American writer (born 1959)

Sherri Lynn Stoner (born July 16, 1959) is an American animated film producer, actress and writer. She is best known for her work on the animated television series Animaniacs as a writer, story editor, and the voice of Slappy Squirrel throughout its run and for one short segment in its revival. She co-developed the animated spin-off series The Spooktacular New Adventures of Casper and has written for series such as The 7D, Curious George, Work It Out Wombats!, and the film My Favorite Martian.

==Biography==
She has worked extensively in animation. She was a writer and producer for such 1990s animated shows as Tiny Toon Adventures and Animaniacs. In Animaniacs, Stoner also voiced Slappy Squirrel, a grumpy elderly squirrel and retired cartoon star. In 2023, she reprised the role of Slappy Squirrel for the final episode of the Animaniacs revival.

She co-wrote (with Deanna Oliver) Universal's Casper and was on the writing staff of the 1996 revival of an animated Casper the Friendly Ghost, also known as The Spooktacular New Adventures of Casper. Stoner and Oliver wrote the Disney film My Favorite Martian, based on the original 1960s TV series.

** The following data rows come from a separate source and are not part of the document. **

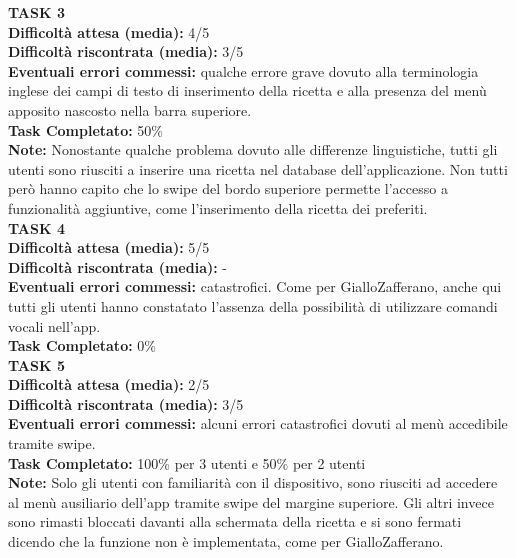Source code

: \textbf{TASK 3}\\
\textbf{Difficoltà attesa (media):} 4/5\\
\textbf{Difficoltà riscontrata (media):} 3/5\\
\textbf{Eventuali errori commessi:} qualche errore grave dovuto alla terminologia inglese dei campi di testo di inserimento della ricetta e alla presenza del menù apposito nascosto nella barra superiore.\\
\textbf{Task Completato:} 50\%\\
\textbf{Note:} Nonostante qualche problema dovuto alle differenze linguistiche, tutti gli utenti sono riusciti a inserire una ricetta nel database dell'applicazione. Non tutti però hanno capito che lo swipe del bordo superiore permette l'accesso a funzionalità aggiuntive, come l'inserimento della ricetta dei preferiti.\\

\textbf{TASK 4}\\
\textbf{Difficoltà attesa (media):} 5/5\\
\textbf{Difficoltà riscontrata (media):} -\\
\textbf{Eventuali errori commessi:} catastrofici. Come per GialloZafferano, anche qui tutti gli utenti hanno constatato l'assenza della possibilità di utilizzare comandi vocali nell'app.\\
\textbf{Task Completato:} 0\%\\

\textbf{TASK 5}\\
\textbf{Difficoltà attesa (media):} 2/5\\
\textbf{Difficoltà riscontrata (media):} 3/5\\
\textbf{Eventuali errori commessi:} alcuni errori catastrofici dovuti al menù accedibile tramite swipe.\\
\textbf{Task Completato:} 100\% per 3 utenti e 50\% per 2 utenti\\
\textbf{Note:} Solo gli utenti con familiarità con il dispositivo, sono riusciti ad accedere al menù ausiliario dell'app tramite swipe del margine superiore. Gli altri invece sono rimasti bloccati davanti alla schermata della ricetta e si sono fermati dicendo che la funzione non è implementata, come per GialloZafferano.\\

Stoner served as animation reference model for Ariel in Disney's The Little Mermaid and for Belle in Beauty and the Beast. Animators for The Little Mermaid incorporated some of Stoner's mannerisms, such as biting her lower lip, into the character design of Ariel.

Stoner's live-action television work includes a recurring role as Rachel Brown Oleson in the 9th season of Little House on the Prairie, and appearances in Murder, She Wrote and Knots Landing. She worked with Tom Ruegger as story editor on Disney's The 7D.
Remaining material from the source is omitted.